The death penalty was abolished in Serbia in 2002, and was last executed in 1992. In recent years, the issue of the introduction of the death penalty has been raised in the public from time to time, and citizens’ attitude correlates with cases of monstrous violence against children and domestic violence, as well as the organized crimes that justifiably cause great condemnation and public upset and demand the most severe punishment. Such attitudes require a continuous indication of why the restoration of the death penalty would be unacceptable.

The stance against the death penalty stems from the universal and fundamental right to life. The right to life is an innate right and the state is obliged to protect and respect it, not to take it away. It is also woven into the human dignity of every human being, including the perpetrators of the most heinous crimes, Ms. Tanjević has stressed out.

It should also be borne in mind that there is no evidence to suggest that the death penalty is preventive overall. In countries that apply the death penalty, the crime rate is not lower than the crime rate in the countries that abolished it, nor has there been an increase in serious crime in some countries after the abolition of the death penalty. Finally, one should keep in mind a possible miscarriage of justice, for which an innocent person could be sentenced to death.

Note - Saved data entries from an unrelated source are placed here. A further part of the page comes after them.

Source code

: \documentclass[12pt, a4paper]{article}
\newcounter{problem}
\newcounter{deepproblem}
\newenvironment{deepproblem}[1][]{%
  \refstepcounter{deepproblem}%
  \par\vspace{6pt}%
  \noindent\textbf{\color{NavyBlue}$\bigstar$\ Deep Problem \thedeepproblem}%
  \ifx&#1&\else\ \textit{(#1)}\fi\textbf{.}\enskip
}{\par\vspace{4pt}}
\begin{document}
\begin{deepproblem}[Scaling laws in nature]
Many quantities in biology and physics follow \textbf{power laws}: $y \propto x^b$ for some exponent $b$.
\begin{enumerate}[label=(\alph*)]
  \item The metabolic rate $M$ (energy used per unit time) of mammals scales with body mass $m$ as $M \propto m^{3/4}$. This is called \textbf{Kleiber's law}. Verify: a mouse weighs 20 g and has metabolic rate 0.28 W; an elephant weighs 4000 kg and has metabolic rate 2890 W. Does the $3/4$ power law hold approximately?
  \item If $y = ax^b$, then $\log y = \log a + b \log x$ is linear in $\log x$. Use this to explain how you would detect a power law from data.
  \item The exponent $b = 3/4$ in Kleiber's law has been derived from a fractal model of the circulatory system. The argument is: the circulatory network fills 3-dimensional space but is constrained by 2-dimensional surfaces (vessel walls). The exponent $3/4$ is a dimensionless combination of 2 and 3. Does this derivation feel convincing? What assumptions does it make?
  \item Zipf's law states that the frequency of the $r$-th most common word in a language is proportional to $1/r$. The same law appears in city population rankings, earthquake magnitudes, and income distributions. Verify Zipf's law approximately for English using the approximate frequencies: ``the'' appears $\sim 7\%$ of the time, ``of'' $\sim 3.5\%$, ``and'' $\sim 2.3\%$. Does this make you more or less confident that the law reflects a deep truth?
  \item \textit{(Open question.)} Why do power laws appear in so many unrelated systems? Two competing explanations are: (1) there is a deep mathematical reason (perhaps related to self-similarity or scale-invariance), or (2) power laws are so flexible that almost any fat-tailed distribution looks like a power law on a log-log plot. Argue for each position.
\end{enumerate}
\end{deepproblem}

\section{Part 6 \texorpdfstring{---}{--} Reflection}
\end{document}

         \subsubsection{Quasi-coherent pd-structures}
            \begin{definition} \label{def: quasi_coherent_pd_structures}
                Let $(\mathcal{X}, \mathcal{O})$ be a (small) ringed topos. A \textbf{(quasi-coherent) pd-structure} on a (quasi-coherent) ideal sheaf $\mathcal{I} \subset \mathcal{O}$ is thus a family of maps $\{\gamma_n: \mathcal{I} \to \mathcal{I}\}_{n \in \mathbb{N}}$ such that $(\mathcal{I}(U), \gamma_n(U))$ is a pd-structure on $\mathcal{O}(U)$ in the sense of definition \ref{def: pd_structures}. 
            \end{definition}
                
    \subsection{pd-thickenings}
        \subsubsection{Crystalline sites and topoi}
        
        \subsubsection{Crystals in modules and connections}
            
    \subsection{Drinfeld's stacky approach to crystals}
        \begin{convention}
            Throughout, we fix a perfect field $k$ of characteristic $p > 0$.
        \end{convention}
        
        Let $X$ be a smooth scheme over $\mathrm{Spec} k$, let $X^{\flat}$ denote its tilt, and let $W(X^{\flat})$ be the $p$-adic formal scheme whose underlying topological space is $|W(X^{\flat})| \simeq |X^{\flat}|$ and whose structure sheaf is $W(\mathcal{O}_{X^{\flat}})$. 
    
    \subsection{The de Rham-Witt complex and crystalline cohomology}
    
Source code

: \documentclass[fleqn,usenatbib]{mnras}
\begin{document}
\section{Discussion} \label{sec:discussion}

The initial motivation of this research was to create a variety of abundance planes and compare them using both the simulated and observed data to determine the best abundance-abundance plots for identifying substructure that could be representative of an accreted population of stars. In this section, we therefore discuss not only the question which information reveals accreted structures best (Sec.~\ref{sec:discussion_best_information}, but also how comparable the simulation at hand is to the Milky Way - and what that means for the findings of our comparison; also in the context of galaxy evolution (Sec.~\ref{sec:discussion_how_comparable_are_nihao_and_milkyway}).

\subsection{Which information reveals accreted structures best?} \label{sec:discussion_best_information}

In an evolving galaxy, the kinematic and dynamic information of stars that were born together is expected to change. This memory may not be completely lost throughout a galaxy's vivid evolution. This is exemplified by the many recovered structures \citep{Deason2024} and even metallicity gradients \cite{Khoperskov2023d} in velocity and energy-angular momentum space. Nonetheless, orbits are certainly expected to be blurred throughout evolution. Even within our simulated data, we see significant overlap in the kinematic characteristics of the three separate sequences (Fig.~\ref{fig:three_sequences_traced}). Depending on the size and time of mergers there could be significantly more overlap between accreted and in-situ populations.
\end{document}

By celebrating 10th October, the countries, organizations and people across the globe confirm their commitment to abolishing death penalty in the countries in which it still exists and their determination not to allow its restoration in countries that have already abolished it.

The Constitution of the Republic of Serbia declares human life inviolable and the Protector of Citizens remains determined in his position that the reintroduction of the death penalty should never be allowed.